Ce temps long est en même temps très utile pour le développement à faible productivité, c’est-à-dire les trucs épouvantablement complexes où il faut beaucoup se concentrer — la contre-partie étant le mal de dos, j’exploite le coussin, du mobilier, tout ce que je peux. Il y avait bon nombre de tâches du genre qui s’étaient accumulées. Bientôt, j’aurai même un inbox 0 dans l’évier, et rattrapé quelques lectures (surtout que je commence à avoir mal aux doigts, une douleur que j’avais oubliée !), voire un peu plus rangé autour de moi. Activités marginales, entre deux features ; a priori avec encore un ou deux mois de confinement, ça devrait le faire. De toute façon, côté facturation, les formations sont passées à distance, et les clients semblent se dire que la période est propice, outre les prises en charge qui se multiplient. Bonne autonomie. J’en ai rattrapé mes lessives qui traînent depuis un an parfois, pour m’apercevoir qu’effectivement, il faudrait doubler la capacité de stockage de mes pulls pour que tout rentre, en réalité.

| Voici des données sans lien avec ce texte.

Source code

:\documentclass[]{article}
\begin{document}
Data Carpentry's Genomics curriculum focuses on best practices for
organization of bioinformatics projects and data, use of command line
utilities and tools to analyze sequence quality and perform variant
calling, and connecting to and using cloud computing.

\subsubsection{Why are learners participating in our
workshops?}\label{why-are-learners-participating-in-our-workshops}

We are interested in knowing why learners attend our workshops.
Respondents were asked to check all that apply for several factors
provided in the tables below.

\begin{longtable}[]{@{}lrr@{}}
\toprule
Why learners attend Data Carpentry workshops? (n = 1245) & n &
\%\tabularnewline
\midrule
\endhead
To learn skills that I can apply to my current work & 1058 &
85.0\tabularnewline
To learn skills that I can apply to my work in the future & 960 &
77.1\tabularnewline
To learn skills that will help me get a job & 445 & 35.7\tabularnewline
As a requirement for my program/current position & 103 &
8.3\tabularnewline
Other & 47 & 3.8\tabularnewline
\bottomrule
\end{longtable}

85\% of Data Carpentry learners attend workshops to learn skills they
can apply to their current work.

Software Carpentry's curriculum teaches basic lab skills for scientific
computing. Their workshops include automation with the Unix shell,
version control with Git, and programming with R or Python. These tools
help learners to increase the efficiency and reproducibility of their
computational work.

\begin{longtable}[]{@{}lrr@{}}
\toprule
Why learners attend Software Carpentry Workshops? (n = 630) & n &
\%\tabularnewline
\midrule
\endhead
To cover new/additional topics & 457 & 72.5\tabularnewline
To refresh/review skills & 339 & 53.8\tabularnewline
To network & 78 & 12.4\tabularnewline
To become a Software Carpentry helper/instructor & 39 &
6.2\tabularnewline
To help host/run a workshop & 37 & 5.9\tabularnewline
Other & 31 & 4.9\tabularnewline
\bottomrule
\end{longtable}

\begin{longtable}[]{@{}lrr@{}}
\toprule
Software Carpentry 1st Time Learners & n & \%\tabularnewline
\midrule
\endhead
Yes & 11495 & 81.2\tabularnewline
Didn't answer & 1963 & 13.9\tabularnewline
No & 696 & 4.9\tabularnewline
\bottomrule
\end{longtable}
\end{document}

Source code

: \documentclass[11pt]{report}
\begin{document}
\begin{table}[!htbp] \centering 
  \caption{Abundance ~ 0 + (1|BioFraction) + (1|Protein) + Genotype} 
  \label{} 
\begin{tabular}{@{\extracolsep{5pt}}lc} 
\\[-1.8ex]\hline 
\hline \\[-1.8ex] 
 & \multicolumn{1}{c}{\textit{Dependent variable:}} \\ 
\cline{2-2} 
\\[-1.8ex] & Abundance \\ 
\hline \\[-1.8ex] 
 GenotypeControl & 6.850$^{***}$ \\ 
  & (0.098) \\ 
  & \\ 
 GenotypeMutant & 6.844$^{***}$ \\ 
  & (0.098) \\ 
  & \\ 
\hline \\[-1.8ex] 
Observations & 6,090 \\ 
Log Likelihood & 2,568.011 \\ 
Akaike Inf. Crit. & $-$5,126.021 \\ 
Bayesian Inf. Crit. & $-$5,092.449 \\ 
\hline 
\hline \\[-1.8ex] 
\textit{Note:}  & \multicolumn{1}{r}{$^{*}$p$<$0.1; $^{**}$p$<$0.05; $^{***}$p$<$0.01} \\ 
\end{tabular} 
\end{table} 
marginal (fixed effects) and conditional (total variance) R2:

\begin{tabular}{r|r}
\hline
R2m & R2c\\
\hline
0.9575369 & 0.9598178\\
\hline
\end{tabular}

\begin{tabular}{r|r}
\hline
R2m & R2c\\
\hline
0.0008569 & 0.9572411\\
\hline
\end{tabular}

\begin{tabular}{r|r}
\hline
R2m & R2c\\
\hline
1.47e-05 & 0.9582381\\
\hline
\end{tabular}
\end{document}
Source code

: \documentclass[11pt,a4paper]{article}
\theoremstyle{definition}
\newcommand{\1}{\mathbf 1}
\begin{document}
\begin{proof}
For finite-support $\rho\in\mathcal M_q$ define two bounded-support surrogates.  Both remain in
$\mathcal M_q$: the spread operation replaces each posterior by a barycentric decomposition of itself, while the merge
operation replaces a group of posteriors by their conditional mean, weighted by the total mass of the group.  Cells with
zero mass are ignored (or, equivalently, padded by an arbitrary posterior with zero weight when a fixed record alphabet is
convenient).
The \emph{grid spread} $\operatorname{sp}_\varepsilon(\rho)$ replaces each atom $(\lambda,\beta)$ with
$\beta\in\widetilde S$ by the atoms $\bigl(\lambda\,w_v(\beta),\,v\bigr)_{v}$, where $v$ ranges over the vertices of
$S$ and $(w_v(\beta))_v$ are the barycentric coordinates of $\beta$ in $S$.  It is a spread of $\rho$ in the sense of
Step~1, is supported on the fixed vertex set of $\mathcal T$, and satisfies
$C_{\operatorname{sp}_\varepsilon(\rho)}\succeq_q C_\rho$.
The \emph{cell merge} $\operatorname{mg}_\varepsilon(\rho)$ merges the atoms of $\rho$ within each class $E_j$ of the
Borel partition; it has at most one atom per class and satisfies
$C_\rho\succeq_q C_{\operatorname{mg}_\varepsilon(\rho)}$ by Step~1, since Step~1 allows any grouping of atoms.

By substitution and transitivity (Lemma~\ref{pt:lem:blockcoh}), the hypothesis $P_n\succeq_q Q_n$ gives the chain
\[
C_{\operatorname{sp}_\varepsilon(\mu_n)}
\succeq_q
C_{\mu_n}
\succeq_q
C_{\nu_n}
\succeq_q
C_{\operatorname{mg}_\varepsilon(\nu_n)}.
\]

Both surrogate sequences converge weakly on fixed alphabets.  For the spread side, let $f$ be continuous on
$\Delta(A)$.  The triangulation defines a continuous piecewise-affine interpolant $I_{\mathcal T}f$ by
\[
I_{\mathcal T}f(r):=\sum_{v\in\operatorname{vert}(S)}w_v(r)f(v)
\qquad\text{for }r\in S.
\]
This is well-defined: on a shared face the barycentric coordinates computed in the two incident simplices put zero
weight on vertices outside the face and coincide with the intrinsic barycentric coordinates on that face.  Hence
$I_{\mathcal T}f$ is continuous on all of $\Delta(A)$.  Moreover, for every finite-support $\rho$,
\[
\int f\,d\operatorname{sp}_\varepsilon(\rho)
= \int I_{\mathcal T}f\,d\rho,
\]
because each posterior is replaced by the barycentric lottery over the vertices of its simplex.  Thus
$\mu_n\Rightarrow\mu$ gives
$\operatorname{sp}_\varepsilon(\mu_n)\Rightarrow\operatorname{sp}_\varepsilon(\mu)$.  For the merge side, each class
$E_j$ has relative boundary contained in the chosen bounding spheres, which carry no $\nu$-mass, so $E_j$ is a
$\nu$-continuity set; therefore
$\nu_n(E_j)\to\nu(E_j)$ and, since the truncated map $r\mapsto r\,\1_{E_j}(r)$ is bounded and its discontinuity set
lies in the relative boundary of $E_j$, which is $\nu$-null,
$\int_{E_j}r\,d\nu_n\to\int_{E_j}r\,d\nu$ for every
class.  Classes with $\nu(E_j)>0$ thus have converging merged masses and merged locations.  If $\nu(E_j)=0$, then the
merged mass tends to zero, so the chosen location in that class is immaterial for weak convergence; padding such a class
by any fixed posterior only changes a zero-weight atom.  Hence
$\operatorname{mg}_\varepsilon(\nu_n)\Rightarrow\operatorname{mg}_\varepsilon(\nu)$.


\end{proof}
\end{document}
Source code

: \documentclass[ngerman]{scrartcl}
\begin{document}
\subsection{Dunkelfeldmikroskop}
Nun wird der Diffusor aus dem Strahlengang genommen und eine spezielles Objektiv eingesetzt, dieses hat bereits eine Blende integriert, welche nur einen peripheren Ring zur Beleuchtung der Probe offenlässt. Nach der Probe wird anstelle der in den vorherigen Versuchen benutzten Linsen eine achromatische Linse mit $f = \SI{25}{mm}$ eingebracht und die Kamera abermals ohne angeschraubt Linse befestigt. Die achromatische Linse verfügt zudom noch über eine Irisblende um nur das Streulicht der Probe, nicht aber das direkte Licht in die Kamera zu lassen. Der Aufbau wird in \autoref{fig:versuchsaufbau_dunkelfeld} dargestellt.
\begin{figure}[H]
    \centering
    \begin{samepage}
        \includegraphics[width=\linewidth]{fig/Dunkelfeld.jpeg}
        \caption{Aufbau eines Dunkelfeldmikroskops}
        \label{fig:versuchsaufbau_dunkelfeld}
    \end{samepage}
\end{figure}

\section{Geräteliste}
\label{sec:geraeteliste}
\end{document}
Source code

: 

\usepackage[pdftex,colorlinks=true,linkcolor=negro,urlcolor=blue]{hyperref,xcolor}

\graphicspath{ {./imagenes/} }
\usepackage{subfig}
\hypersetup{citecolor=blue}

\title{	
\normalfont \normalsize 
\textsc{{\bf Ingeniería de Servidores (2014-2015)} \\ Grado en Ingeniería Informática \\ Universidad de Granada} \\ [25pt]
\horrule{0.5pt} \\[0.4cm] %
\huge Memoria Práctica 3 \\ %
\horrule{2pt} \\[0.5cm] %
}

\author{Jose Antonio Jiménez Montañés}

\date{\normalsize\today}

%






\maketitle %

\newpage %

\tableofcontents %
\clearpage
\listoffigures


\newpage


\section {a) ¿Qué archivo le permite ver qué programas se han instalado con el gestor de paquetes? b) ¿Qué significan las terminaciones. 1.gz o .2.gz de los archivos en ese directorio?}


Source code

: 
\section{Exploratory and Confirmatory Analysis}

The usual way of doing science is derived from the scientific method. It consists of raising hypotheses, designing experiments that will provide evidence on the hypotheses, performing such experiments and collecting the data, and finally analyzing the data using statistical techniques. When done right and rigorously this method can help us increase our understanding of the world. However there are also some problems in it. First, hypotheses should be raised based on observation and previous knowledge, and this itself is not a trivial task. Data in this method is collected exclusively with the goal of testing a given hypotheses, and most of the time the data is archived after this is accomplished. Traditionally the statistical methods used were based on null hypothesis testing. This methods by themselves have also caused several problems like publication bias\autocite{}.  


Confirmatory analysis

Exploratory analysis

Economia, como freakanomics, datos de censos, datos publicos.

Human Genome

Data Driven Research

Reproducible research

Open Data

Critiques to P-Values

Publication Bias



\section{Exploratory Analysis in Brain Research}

Si on me demandait combien de temps il s’est passé, je serais obligé de faire le calcul depuis les élections — parfois je me pose la question, et puis j’oublie. Je suis sorti deux fois, depuis le début. A priori, une fois toutes les deux semaines, c’est pas trop mal. En activité monastique standard, c’est une fois tous les cinq jours, trois si je me fais violence — aller-retour pour chercher du pain. D’ailleurs, si on pouvait m’en livrer, ce serait encore mieux. Un confinement à la Chinoise serait même parfait : un peu comme dans l’avion, la nourriture se matérialise automatiquement. Ça réduirait encore le temps de dispersion. En fait, ça me convient tout à fait. Et je suis certain que ça rendra le dehors encore plus agréable, un jour. Le seul problème, majeur, c’est l’appartement en VEFA qui n’avance pas, selon ma caméra espion. Le retard, avec mon promoteur incompétent, risque d’être monstrueux… À ce niveau-là, l’État français ne joue pas trop son rôle de buffer, les Italiens protègent mieux les civils, les Allemands les entreprises. Trop de bordel interne à gérer, sûrement. Espérons que ça se tasse… J’aurais largement préféré être livré avant le covid. Encore un problème de timing, story of my life.